Spotting & Avoiding Common Scams

Fraud is increasingly organized, fast-moving, and technology-driven, impacting both consumers and businesses. Small and mid-sized businesses are especially vulnerable because they often lack the staffing, cybersecurity tools, and IT infrastructure needed to prevent sophisticated attacks. Common entry points for fraud include email, stolen mail, social engineering tactics, and the spoofing of trusted institutions such as Carrollton Bank.

We’ll Never Ask for Your Personal Info

Carrollton Bank will never ask for your Social Security number, password, one-time passcode (OTP), or PIN through email, mail, phone call (live or automated), or text message. If you contact us, we may ask for limited information to verify your identity, but we will never request your password or OTP. If something doesn’t feel right, do not engage, contact your local Carrollton Bank office.

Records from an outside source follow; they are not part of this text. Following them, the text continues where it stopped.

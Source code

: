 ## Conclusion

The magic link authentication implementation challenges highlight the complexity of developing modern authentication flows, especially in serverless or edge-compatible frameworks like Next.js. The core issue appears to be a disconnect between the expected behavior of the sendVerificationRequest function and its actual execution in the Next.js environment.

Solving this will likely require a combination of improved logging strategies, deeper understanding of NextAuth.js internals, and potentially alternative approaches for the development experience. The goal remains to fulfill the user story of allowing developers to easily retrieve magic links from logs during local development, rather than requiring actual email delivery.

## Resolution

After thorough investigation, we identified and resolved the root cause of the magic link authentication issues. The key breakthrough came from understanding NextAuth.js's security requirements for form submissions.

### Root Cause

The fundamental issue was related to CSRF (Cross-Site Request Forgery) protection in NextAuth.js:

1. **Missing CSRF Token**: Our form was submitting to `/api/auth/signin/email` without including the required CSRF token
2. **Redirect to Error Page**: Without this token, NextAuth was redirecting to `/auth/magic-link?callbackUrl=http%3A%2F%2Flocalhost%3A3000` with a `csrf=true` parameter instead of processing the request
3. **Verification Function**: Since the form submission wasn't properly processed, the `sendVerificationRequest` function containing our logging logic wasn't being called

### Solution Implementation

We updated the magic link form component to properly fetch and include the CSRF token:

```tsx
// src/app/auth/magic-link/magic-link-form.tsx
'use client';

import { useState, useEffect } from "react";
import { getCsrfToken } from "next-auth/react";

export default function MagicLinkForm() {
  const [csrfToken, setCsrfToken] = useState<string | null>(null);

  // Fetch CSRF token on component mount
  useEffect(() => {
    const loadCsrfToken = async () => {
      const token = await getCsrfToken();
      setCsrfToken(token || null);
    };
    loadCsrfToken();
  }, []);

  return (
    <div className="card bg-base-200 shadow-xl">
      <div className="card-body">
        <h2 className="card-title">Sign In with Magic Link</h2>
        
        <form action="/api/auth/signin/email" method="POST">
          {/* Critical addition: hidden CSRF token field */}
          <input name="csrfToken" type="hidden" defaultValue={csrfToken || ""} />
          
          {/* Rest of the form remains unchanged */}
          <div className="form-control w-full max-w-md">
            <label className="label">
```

Know the Scams – and How to Avoid Them

Pharming

Pharming occurs when malicious software on your device secretly redirects you to a fake website that looks like the real thing. These fraudulent sites are designed to capture sensitive information, such as your online banking username and password.

Example:
You type carrolltonbanking.com into your browser, but instead you are redirected to carroltonbank.net. The site looks almost identical to Carrollton Bank’s website but was created by a fraudster to steal your information.

How to Protect Yourself:

  • Check the web address carefully. Watch for small differences like a missing letter, an extra hyphen, or “.net” instead of “.com.”
  • Look for HTTPS. A secure site will display a lock icon 🔒 and “https” in the address bar.
  • Keep your devices updated. Install the latest versions of your browser, antivirus software, and operating system. Outdated software is more vulnerable to attack.
  • Use bookmarks for trusted sites. Save official banking links so you don’t have to type them in each time.
  • Turn on security tools. Many browsers and antivirus programs include anti-phishing or anti-malware features that can block fake sites before you connect.

Lottery or “Prince” Scams

In this type of scam, you’re contacted unexpectedly, often by letter, text, or email, with promises of a large reward if you agree to help transfer money. The scammer’s goal is to trick you into sharing your bank account details or sending money upfront.

Example:
“I am Prince Kaelen Darethian of Virelundor. I need to transfer $1 million. Please provide your bank account, and I will reward you with $250,000.”

How to Protect Yourself:

  • No legitimate organization or individual will offer you money out of the blue.
  • Never share personal or financial information in response to unsolicited requests.
  • Remember: if it sounds too good to be true, it is.

Fake Overpayment Scam

In this scam, a buyer sends you a check for more than the agreed-upon price of an item you’re selling online. They then ask you to return or wire back the difference. Once the check is deposited, it appears valid at first, but later bounces, leaving you out all of the money including what you sent back.

Example:
You sell an item for $1,200. The buyer sends a check for $2,000 and asks you to wire back the $800 difference. When the check is discovered to be fraudulent, it is charged back against your account and the $2,000 is removed from your account.

How to Protect Yourself:

  • Never accept payment for more than the agreed amount.
  • Be suspicious of anyone who insists you send back part of the funds.
  • Wait for checks to fully clear before treating them as cash – fraudulent checks can take days to be returned.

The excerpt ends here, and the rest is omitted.